Does that mean I should just drop outdoor exercise altogether?
It’s 3:03 p.m. in Manila as I type this. It’s overcast, 27 degrees Celsius outside, and the air quality index (AQI) is at 42 with a particulate matter concentration of 10.1 micrograms per cubic meter.
While this reading is one time above the World Health Organization annual air quality guideline value, there is a green bar on the website advising me that this is a “good” reading.
Perhaps, it would be apt to have this metric cited whenever someone asks about the weather. Could that possibly lead to the complete collapse of small talk? While we’ll never land an answer for that, we may find some guidance on whether this level of pollutant concentration is worth staying inside for or not.
A 2020 study published in Circulation finds that regular exercise, even in high air pollution areas, is beneficial. The study looked at the health of over 140,000 people living in Taiwan without high blood pressure and concluded that the negative association between physical activity and hypertension remained stable in people exposed to various levels of particulate matter concentration.
Study author Xiang Qian Lao, Ph.D., an associate professor at the Jockey Club School of Public Health and Primary Care at The Chinese University of Hong Kong in Shatin, seems to encourage getting outside and exercising. He told Runner’s World in 2020: “If the people can further increase their physical activity from moderate to high level, we can see a further six percent lower risk of hypertension.”
He notes, however, that the study covered an exposure range of 5.7-50.3 micrograms per cubic meter, cautioning that this benefit outweighing the bad may not be true for worse levels of air pollution. Lao explains that people engaging in regular physical activity in areas with air pollution concentrations of less than 50 micrograms per cubic meter should be safe.
So we should be okay, but here are some tips
- Check out IQ Air. Perhaps incorporating an air quality reading into the little weather reports we give our friends is apt.

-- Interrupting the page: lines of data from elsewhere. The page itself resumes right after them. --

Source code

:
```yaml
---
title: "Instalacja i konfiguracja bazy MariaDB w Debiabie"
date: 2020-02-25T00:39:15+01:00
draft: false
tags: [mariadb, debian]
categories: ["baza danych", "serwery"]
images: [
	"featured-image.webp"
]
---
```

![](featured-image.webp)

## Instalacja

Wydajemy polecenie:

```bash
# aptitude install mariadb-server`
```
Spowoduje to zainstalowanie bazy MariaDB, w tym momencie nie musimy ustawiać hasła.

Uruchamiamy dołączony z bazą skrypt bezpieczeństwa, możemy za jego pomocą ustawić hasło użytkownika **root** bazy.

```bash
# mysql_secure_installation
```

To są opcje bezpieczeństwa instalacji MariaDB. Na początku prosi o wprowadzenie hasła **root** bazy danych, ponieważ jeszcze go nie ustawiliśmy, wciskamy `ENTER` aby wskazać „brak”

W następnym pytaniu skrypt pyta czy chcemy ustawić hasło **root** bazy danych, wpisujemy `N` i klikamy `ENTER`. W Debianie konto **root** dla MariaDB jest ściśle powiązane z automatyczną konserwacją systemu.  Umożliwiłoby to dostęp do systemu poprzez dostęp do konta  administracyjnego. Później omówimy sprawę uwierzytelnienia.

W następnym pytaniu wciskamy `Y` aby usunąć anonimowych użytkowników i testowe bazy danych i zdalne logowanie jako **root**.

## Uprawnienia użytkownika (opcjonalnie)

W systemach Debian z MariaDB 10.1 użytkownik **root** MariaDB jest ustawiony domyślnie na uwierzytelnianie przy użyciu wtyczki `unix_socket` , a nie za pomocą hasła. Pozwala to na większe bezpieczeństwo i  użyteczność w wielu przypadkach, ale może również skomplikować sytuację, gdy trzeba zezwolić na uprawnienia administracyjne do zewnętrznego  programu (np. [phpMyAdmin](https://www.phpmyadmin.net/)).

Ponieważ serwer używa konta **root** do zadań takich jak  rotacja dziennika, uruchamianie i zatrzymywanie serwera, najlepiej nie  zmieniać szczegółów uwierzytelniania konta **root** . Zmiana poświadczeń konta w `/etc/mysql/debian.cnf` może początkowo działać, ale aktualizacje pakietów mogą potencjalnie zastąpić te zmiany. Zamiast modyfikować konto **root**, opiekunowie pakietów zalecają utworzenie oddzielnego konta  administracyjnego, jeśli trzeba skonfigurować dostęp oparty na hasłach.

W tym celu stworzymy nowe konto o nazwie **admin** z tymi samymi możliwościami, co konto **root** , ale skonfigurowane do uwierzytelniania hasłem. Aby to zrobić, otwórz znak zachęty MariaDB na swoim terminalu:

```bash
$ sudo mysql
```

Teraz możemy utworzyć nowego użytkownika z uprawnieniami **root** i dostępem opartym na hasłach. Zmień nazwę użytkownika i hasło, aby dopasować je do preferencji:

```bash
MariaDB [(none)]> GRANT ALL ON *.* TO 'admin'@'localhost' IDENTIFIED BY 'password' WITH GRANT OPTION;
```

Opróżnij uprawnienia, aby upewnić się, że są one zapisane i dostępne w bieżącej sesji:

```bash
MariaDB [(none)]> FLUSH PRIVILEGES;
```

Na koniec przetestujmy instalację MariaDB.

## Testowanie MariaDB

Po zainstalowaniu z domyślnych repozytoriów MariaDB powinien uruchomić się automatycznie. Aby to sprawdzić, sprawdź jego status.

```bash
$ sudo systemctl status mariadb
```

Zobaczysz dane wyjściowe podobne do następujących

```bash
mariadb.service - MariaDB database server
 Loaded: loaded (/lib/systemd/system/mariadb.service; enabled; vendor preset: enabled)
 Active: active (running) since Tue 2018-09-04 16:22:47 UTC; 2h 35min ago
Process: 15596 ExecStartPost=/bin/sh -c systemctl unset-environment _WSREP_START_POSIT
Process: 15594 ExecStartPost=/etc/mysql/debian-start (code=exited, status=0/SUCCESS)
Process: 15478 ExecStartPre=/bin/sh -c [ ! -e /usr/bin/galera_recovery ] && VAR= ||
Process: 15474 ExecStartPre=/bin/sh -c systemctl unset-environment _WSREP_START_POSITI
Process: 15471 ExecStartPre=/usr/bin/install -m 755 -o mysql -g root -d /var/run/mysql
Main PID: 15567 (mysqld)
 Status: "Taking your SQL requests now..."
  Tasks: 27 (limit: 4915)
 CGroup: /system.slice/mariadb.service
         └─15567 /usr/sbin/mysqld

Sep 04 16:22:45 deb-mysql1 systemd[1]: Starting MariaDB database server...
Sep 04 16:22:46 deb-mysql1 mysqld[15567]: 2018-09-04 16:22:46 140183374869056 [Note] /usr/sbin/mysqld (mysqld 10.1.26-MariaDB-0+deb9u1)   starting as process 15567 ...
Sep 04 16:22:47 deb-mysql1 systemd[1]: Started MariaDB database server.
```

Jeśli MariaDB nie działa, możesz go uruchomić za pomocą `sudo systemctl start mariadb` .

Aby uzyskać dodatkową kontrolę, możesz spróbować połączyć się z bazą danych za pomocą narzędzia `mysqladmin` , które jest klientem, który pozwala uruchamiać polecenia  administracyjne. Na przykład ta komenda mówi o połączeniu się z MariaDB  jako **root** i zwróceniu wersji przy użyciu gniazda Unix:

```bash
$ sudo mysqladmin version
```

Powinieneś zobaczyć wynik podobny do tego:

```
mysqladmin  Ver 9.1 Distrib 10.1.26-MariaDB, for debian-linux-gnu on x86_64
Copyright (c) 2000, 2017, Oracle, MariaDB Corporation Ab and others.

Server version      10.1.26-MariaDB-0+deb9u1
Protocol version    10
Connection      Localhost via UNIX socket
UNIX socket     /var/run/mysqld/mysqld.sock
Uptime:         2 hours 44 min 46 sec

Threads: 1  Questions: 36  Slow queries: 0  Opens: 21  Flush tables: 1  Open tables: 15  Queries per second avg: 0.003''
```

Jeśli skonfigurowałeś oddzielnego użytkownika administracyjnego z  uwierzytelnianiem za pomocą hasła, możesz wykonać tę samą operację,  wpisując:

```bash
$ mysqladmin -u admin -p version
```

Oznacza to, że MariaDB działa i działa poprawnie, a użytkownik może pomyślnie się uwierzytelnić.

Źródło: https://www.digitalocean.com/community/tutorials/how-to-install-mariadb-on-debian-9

- Avoid high pollution areas. If parks were possible to find, we’d run in those, but for now, avoiding congested streets of major business districts during rush hour would be a start.
- Time your workouts well. Midday and afternoon are more likely to have higher particulate matter readings, so running in the mornings or late at night (when that’s allowed) may give you less exposure.
- A little HIIT never hurt anybody—those HIITing safely anyway. When AQI readings are rocketing, taking the day to move your workouts indoors might be the welcome mix-up your body needs.
Number 5 gets its own heading: Grow concerned about climate change
Wallace-Wells writes that climate change is “…the all-encompassing stage on which all those challenges [civil strife and war, horrifying inequality, insoluble hardships] will be met.” This includes the entirety of this pandemic we are currently stuck in, all our hopes for our fitness, and all that we wish for our children and loved ones.
While there will be days we cannot venture outdoors for exercise owing to regulation, worry, or (hopefully after reading this) high AQI readings, we may find the time to investigate further on this growingly pressing topic that may shift all the research cited in this article into the immediately unusable past.
But indeed, for now, working out outdoors is a host to more benefits than it is to detriment.